Evolution has multiplied the potential for both. We have choices. The use of violence to protect us from harm has more morphed into aggression to assert power and domination. Through technology we have weapons of MASS destruction that did not exist before the Atomic Age. Automatic weapons, guns, wipe out scores of lives in seconds. We possess the means for annihilation that did not exist until about 60 years ago. Think about this.

Yet, our innate sense of reasoning has also evolved, though seemingly not in step with technological advances. Sociological governance allows us to live in (relative) peace daily without the NEED to slaughter one another.

Peace and collaboration seem so vulnerable in the face of anger and aggression. Yet, most rational humans want peace and a calm, comfortable life.

What if we spent more time evolving peaceful solutions, even among those we feel are out "to get us?"

To achieve this those of sound minds and hearts must give up a small dose of complacency. We need, like Mahatma Gandhi and Martin Luther King, to unite around a platform that relegates the military industrial complex and it's legion artifacts of guns, might and aggression to the corner where we've relegated caveman behavior.

Our current political party system in its calcified partisanship. We must elevate the role of education for all. There are ample resources on this earth to develop and share.

II don't have the answers. But I am raising worthwhile questions. How many of you want more legions of the walking wounded among us? Soldiers returned whose MINDS and bodies are so scarred they cannot function in peaceful society.

Aggression breeds more aggression, I want for all children a world where they do not march off to war, nor live in fear of going into a convenience store on a Friday night and being gunned down. Is that an irrational wish? I know it's not.

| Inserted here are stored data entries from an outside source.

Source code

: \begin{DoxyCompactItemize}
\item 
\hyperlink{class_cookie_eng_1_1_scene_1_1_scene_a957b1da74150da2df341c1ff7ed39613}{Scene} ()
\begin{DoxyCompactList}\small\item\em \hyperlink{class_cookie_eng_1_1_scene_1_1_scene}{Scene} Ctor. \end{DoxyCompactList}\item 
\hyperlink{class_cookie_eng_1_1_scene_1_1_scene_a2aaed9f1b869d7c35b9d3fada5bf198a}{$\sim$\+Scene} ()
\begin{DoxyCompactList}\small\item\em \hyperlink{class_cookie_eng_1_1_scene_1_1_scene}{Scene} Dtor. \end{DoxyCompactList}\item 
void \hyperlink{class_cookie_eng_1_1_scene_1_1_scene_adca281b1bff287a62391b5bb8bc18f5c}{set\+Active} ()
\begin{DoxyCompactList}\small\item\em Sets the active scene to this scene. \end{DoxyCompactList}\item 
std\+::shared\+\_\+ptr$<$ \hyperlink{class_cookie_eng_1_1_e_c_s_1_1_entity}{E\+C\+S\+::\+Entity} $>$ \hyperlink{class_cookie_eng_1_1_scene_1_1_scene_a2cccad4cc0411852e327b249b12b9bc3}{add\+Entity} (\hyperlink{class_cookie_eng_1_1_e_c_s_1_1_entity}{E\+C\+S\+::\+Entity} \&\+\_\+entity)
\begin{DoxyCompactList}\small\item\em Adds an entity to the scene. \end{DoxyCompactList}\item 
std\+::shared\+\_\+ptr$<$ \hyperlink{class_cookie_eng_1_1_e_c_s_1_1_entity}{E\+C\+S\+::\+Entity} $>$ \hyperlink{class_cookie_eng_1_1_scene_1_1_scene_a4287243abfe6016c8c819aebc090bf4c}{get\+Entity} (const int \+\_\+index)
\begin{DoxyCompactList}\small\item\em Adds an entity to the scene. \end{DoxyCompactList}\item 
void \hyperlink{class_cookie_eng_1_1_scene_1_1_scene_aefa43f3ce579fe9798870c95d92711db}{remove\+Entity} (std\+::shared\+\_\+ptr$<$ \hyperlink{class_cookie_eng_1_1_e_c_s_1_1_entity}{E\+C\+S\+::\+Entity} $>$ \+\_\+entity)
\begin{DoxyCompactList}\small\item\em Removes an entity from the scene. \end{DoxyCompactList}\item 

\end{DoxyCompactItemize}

http://www.militaryindustrialcomplex.com/what-is-the-military-industrial-complex.asp


What do we fight for? Peace. Can we switch the focus of our education, our socialization, our science, our technology from industrial military economy to peaceful economic benefit? A journalist far smarter than I thinks so, and a while back has written a compelling book explaining how: “...capitalism seems increasingly dysfunctional and alienating, and fundamentally conflicts with humanity's noneconomic values. Greider says we have the luxury and responsibility now to repair this, to transform the essential purpose of our economic system from the relentless pursuit of ‘more' to the fulfillment of 'human needs.' Greider (Secrets of the Temple) breaks from the standard left-wing critique in one critical respect: he believes the system will be changed not by activist government but by a variety of small-scale reformers working to transform the economic system from within.”